• **What is being asked**: All lines holding the string "sandbox" should be copied from the data below.

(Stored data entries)
━━━━━━━━━━

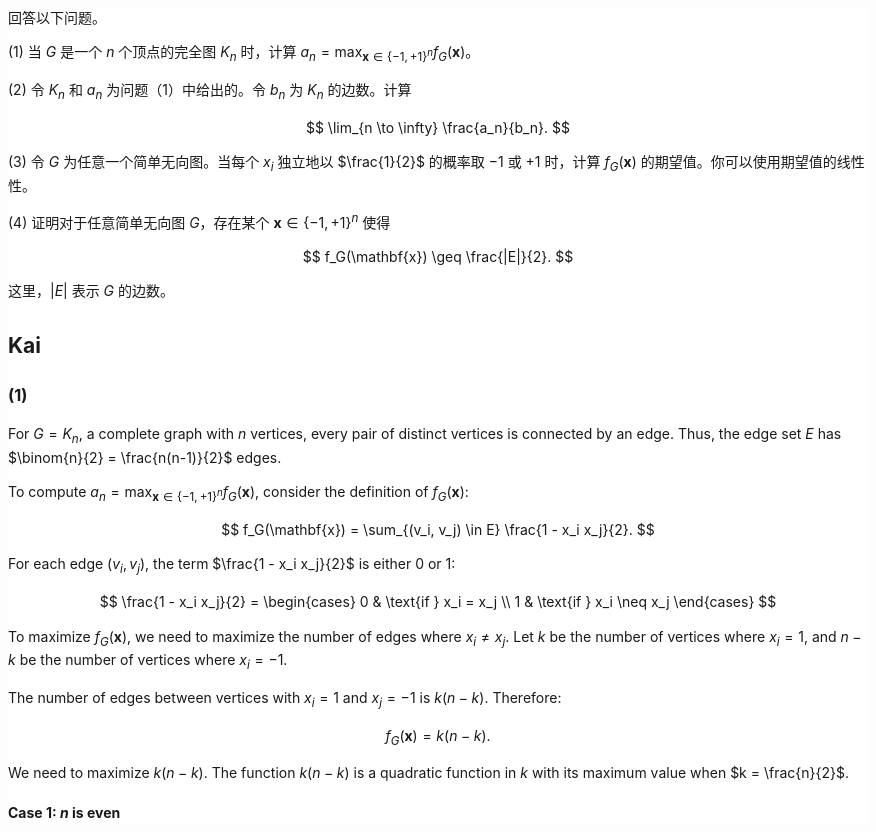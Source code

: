 回答以下问题。

(1) 当 $G$ 是一个 $n$ 个顶点的完全图 $K_n$ 时，计算 $a_n = \max_{\mathbf{x} \in \{-1, +1\}^n} f_G(\mathbf{x})$。

(2) 令 $K_n$ 和 $a_n$ 为问题（1）中给出的。令 $b_n$ 为 $K_n$ 的边数。计算

$$
\lim_{n \to \infty} \frac{a_n}{b_n}.
$$

(3) 令 $G$ 为任意一个简单无向图。当每个 $x_i$ 独立地以 $\frac{1}{2}$ 的概率取 $-1$ 或 $+1$ 时，计算 $f_G(\mathbf{x})$ 的期望值。你可以使用期望值的线性性。

(4) 证明对于任意简单无向图 $G$，存在某个 $\mathbf{x} \in \{-1, +1\}^n$ 使得

$$
f_G(\mathbf{x}) \geq \frac{|E|}{2}.
$$

这里，$|E|$ 表示 $G$ 的边数。

## **Kai**
### (1)

For $G = K_n$, a complete graph with $n$ vertices, every pair of distinct vertices is connected by an edge. Thus, the edge set $E$ has $\binom{n}{2} = \frac{n(n-1)}{2}$ edges.

To compute $a_n = \max_{\mathbf{x} \in \{-1, +1\}^n} f_G(\mathbf{x})$, consider the definition of $f_G(\mathbf{x})$:

$$
f_G(\mathbf{x}) = \sum_{(v_i, v_j) \in E} \frac{1 - x_i x_j}{2}.
$$

For each edge $(v_i, v_j)$, the term $\frac{1 - x_i x_j}{2}$ is either $0$ or $1$:

$$
\frac{1 - x_i x_j}{2} = 
\begin{cases} 
0 & \text{if } x_i = x_j \\ 
1 & \text{if } x_i \neq x_j 
\end{cases}
$$

To maximize $f_G(\mathbf{x})$, we need to maximize the number of edges where $x_i \neq x_j$. Let $k$ be the number of vertices where $x_i = 1$, and $n-k$ be the number of vertices where $x_i = -1$.

The number of edges between vertices with $x_i = 1$ and $x_j = -1$ is $k(n-k)$. Therefore:

$$
f_G(\mathbf{x}) = k(n-k).
$$

We need to maximize $k(n-k)$. The function $k(n-k)$ is a quadratic function in $k$ with its maximum value when $k = \frac{n}{2}$.

#### Case 1: $n$ is even
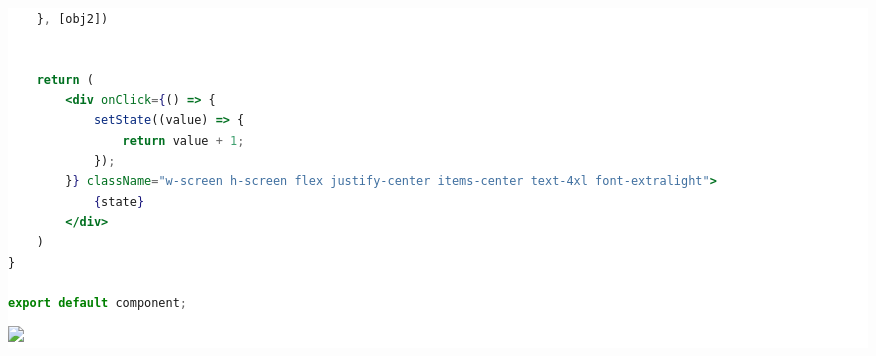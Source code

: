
 ```jsx
    }, [obj2])


    return (
        <div onClick={() => {
            setState((value) => {
                return value + 1;
            });
        }} className="w-screen h-screen flex justify-center items-center text-4xl font-extralight">
            {state}
        </div>
    )
}

export default component;
```

![](https://habrastorage.org/r/w1560/getpro/habr/upload_files/0f0/aea/bd9/0f0aeabd9dc5c7d884c7c363b85719a6.png)

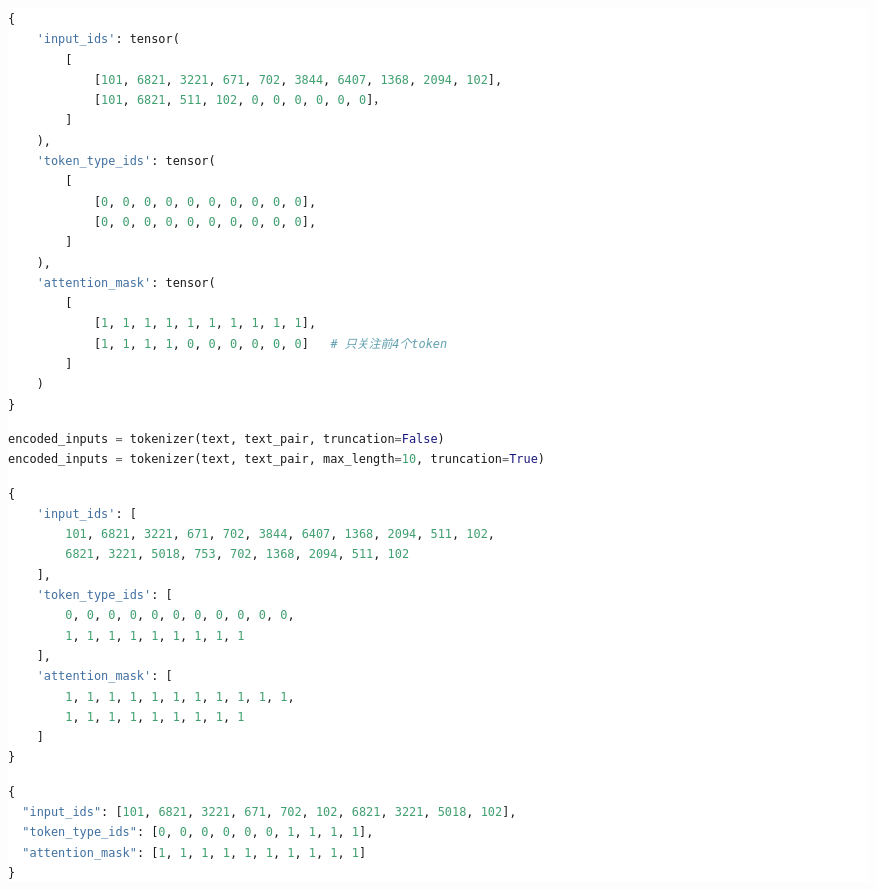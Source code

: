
 ```python title='进行填充'
{
    'input_ids': tensor(
        [
            [101, 6821, 3221, 671, 702, 3844, 6407, 1368, 2094, 102],
            [101, 6821, 511, 102, 0, 0, 0, 0, 0, 0]，
        ]
    ),
    'token_type_ids': tensor(
        [
            [0, 0, 0, 0, 0, 0, 0, 0, 0, 0],
            [0, 0, 0, 0, 0, 0, 0, 0, 0, 0],
        ]
    ),
    'attention_mask': tensor(
        [
            [1, 1, 1, 1, 1, 1, 1, 1, 1, 1],
            [1, 1, 1, 1, 0, 0, 0, 0, 0, 0]   # 只关注前4个token
        ]
    )
}
```

```python title='是否截断'
encoded_inputs = tokenizer(text, text_pair, truncation=False)
encoded_inputs = tokenizer(text, text_pair, max_length=10, truncation=True)
```

```python title='不进行截断'
{
    'input_ids': [
        101, 6821, 3221, 671, 702, 3844, 6407, 1368, 2094, 511, 102,
        6821, 3221, 5018, 753, 702, 1368, 2094, 511, 102
    ],
    'token_type_ids': [
        0, 0, 0, 0, 0, 0, 0, 0, 0, 0, 0,
        1, 1, 1, 1, 1, 1, 1, 1, 1
    ],
    'attention_mask': [
        1, 1, 1, 1, 1, 1, 1, 1, 1, 1, 1,
        1, 1, 1, 1, 1, 1, 1, 1, 1
    ]
}

```

```python title='进行截断'
{
  "input_ids": [101, 6821, 3221, 671, 702, 102, 6821, 3221, 5018, 102],
  "token_type_ids": [0, 0, 0, 0, 0, 0, 1, 1, 1, 1],
  "attention_mask": [1, 1, 1, 1, 1, 1, 1, 1, 1, 1]
}

```
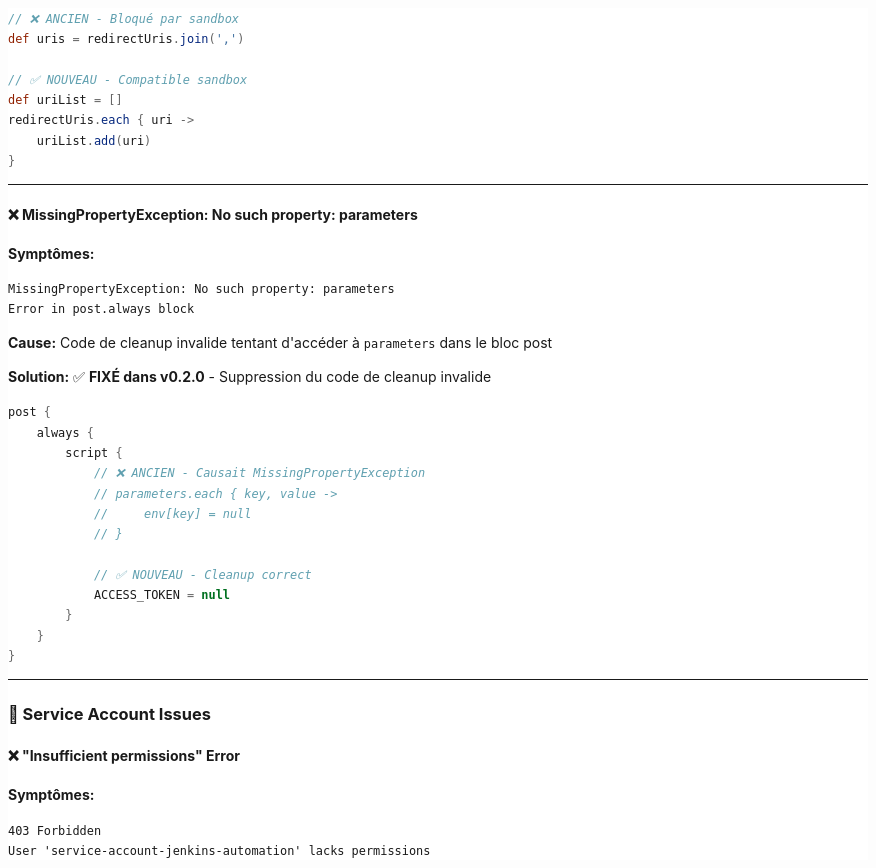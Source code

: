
 ```groovy
// ❌ ANCIEN - Bloqué par sandbox
def uris = redirectUris.join(',')

// ✅ NOUVEAU - Compatible sandbox
def uriList = []
redirectUris.each { uri ->
    uriList.add(uri)
}
```

---

#### ❌ MissingPropertyException: No such property: parameters

**Symptômes:**
```
MissingPropertyException: No such property: parameters
Error in post.always block
```

**Cause:**
Code de cleanup invalide tentant d'accéder à `parameters` dans le bloc post

**Solution:**
✅ **FIXÉ dans v0.2.0** - Suppression du code de cleanup invalide

```groovy
post {
    always {
        script {
            // ❌ ANCIEN - Causait MissingPropertyException
            // parameters.each { key, value -> 
            //     env[key] = null
            // }
            
            // ✅ NOUVEAU - Cleanup correct
            ACCESS_TOKEN = null
        }
    }
}
```

---

### 🔐 Service Account Issues

#### ❌ "Insufficient permissions" Error

**Symptômes:**
```
403 Forbidden
User 'service-account-jenkins-automation' lacks permissions
```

━━━━━━━━━━

• **Solution**:
// ❌ ANCIEN - Bloqué par sandbox
// ✅ NOUVEAU - Compatible sandbox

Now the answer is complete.